*** Block opens ***
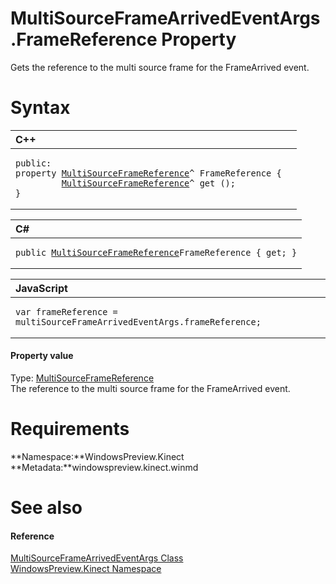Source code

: MultiSourceFrameArrivedEventArgs.FrameReference Property  
========================================================  

Gets the reference to the multi source frame for the FrameArrived event. <span id="syntaxSection"></span>

Syntax  
======  

<table>
<colgroup>
<col width="100%" />
</colgroup>
<thead>
<tr class="header">
<th align="left">C++</th>
</tr>
</thead>
<tbody>
<tr class="odd">
<td align="left"><pre><code>public:  
property <a href="../../MultiSourceFrameReference.md">MultiSourceFrameReference</a>^ FrameReference {  
         <a href="../../MultiSourceFrameReference.md">MultiSourceFrameReference</a>^ get ();  
}</code></pre></td>
</tr>
</tbody>
</table>

<table>
<colgroup>
<col width="100%" />
</colgroup>
<thead>
<tr class="header">
<th align="left">C#</th>
</tr>
</thead>
<tbody>
<tr class="odd">
<td align="left"><pre><code>public <a href="../../MultiSourceFrameReference.md">MultiSourceFrameReference</a>FrameReference { get; }</code></pre></td>
</tr>
</tbody>
</table>

<table>
<colgroup>
<col width="100%" />
</colgroup>
<thead>
<tr class="header">
<th align="left">JavaScript</th>
</tr>
</thead>
<tbody>
<tr class="odd">
<td align="left"><pre><code>var frameReference = multiSourceFrameArrivedEventArgs.frameReference;</code></pre></td>
</tr>
</tbody>
</table>

<span id="ID4EU"></span>
#### Property value  

Type: [MultiSourceFrameReference](../../MultiSourceFrameReference.md)  
 The reference to the multi source frame for the FrameArrived event.  

<span id="requirements"></span>

Requirements  
============  

**Namespace:**WindowsPreview.Kinect  
**Metadata:**windowspreview.kinect.winmd  

<span id="ID4ECB"></span>

See also  
========  

<span id="ID4EEB"></span>
#### Reference  

[MultiSourceFrameArrivedEventArgs Class](../../MultiSourceFrameArrivedEve.md)  
 [WindowsPreview.Kinect Namespace](../../../Kinect.md)  



<!--Please do not edit the data in the comment block below.-->
<!--
TOCTitle : FrameReference Property
RLTitle : MultiSourceFrameArrivedEventArgs.FrameReference Property
KeywordK : FrameReference property
KeywordK : MultiSourceFrameArrivedEventArgs.FrameReference property
KeywordF : WindowsPreview.Kinect.MultiSourceFrameArrivedEventArgs.FrameReference
KeywordF : MultiSourceFrameArrivedEventArgs.FrameReference
KeywordF : FrameReference
KeywordF : WindowsPreview.Kinect.MultiSourceFrameArrivedEventArgs.FrameReference
KeywordA : P:WindowsPreview.Kinect.MultiSourceFrameArrivedEventArgs.FrameReference
AssetID : P:WindowsPreview.Kinect.MultiSourceFrameArrivedEventArgs.FrameReference
Locale : en-us
CommunityContent : 1
APIType : Managed
APILocation : windowspreview.kinect.winmd
APIName : WindowsPreview.Kinect.MultiSourceFrameArrivedEventArgs.FrameReference
TargetOS : Windows
TopicType : kbSyntax
DevLang : VB
DevLang : CSharp
DevLang : JavaScript
DevLang : C++
DocSet : K4Wv2
ProjType : K4Wv2Proj
Technology : Kinect for Windows
Product : Kinect for Windows SDK v2
productversion : 20
-->
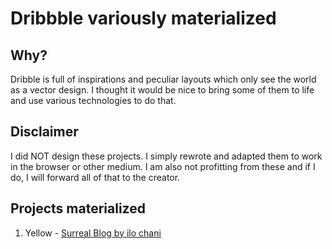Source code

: # Dribbble variously materialized

## Why?

Dribble is full of inspirations and peculiar layouts which only see the world as a vector design.
I thought it would be nice to bring some of them to life and use various technologies to do that.

## Disclaimer

I did NOT design these projects. I simply rewrote and adapted them to work in the browser or other medium. I am also not profitting from these and if I do, I will forward all of that to the creator.

## Projects materialized

1. Yellow - [Surreal Blog by ilo chani](https://dribbble.com/shots/11146640-Surreal-Blog)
*** Block closes ***
### Problem details
Without any of the pictures, reproduce the listing above exactly.

### Output
Source code

: MultiSourceFrameArrivedEventArgs.FrameReference Property  
========================================================  

Gets the reference to the multi source frame for the FrameArrived event. <span id="syntaxSection"></span>

Syntax  
======  

<table>
<colgroup>
<col width="100%" />
</colgroup>
<thead>
<tr class="header">
<th align="left">C++</th>
</tr>
</thead>
<tbody>
<tr class="odd">
<td align="left"><pre><code>public:  
property <a href="../../MultiSourceFrameReference.md">MultiSourceFrameReference</a>^ FrameReference {  
         <a href="../../MultiSourceFrameReference.md">MultiSourceFrameReference</a>^ get ();  
}</code></pre></td>
</tr>
</tbody>
</table>

<table>
<colgroup>
<col width="100%" />
</colgroup>
<thead>
<tr class="header">
<th align="left">C#</th>
</tr>
</thead>
<tbody>
<tr class="odd">
<td align="left"><pre><code>public <a href="../../MultiSourceFrameReference.md">MultiSourceFrameReference</a>FrameReference { get; }</code></pre></td>
</tr>
</tbody>
</table>

<table>
<colgroup>
<col width="100%" />
</colgroup>
<thead>
<tr class="header">
<th align="left">JavaScript</th>
</tr>
</thead>
<tbody>
<tr class="odd">
<td align="left"><pre><code>var frameReference = multiSourceFrameArrivedEventArgs.frameReference;</code></pre></td>
</tr>
</tbody>
</table>

<span id="ID4EU"></span>
#### Property value  

Type: [MultiSourceFrameReference](../../MultiSourceFrameReference.md)  
 The reference to the multi source frame for the FrameArrived event.  

<span id="requirements"></span>

Requirements  
============  

**Namespace:**WindowsPreview.Kinect  
**Metadata:**windowspreview.kinect.winmd  

<span id="ID4ECB"></span>

See also  
========  

<span id="ID4EEB"></span>
#### Reference  

[MultiSourceFrameArrivedEventArgs Class](../../MultiSourceFrameArrivedEve.md)  
 [WindowsPreview.Kinect Namespace](../../../Kinect.md)  



<!--Please do not edit the data in the comment block below.-->
<!--
TOCTitle : FrameReference Property
RLTitle : MultiSourceFrameArrivedEventArgs.FrameReference Property
KeywordK : FrameReference property
KeywordK : MultiSourceFrameArrivedEventArgs.FrameReference property
KeywordF : WindowsPreview.Kinect.MultiSourceFrameArrivedEventArgs.FrameReference
KeywordF : MultiSourceFrameArrivedEventArgs.FrameReference
KeywordF : FrameReference
KeywordF : WindowsPreview.Kinect.MultiSourceFrameArrivedEventArgs.FrameReference
KeywordA : P:WindowsPreview.Kinect.MultiSourceFrameArrivedEventArgs.FrameReference
AssetID : P:WindowsPreview.Kinect.MultiSourceFrameArrivedEventArgs.FrameReference
Locale : en-us
CommunityContent : 1
APIType : Managed
APILocation : windowspreview.kinect.winmd
APIName : WindowsPreview.Kinect.MultiSourceFrameArrivedEventArgs.FrameReference
TargetOS : Windows
TopicType : kbSyntax
DevLang : VB
DevLang : CSharp
DevLang : JavaScript
DevLang : C++
DocSet : K4Wv2
ProjType : K4Wv2Proj
Technology : Kinect for Windows
Product : Kinect for Windows SDK v2
productversion : 20
-->
Source code

: # Dribbble variously materialized

## Why?

Dribble is full of inspirations and peculiar layouts which only see the world as a vector design.
I thought it would be nice to bring some of them to life and use various technologies to do that.

## Disclaimer

I did NOT design these projects. I simply rewrote and adapted them to work in the browser or other medium. I am also not profitting from these and if I do, I will forward all of that to the creator.

## Projects materialized

1. Yellow - [Surreal Blog by ilo chani](https://dribbble.com/shots/11146640-Surreal-Blog)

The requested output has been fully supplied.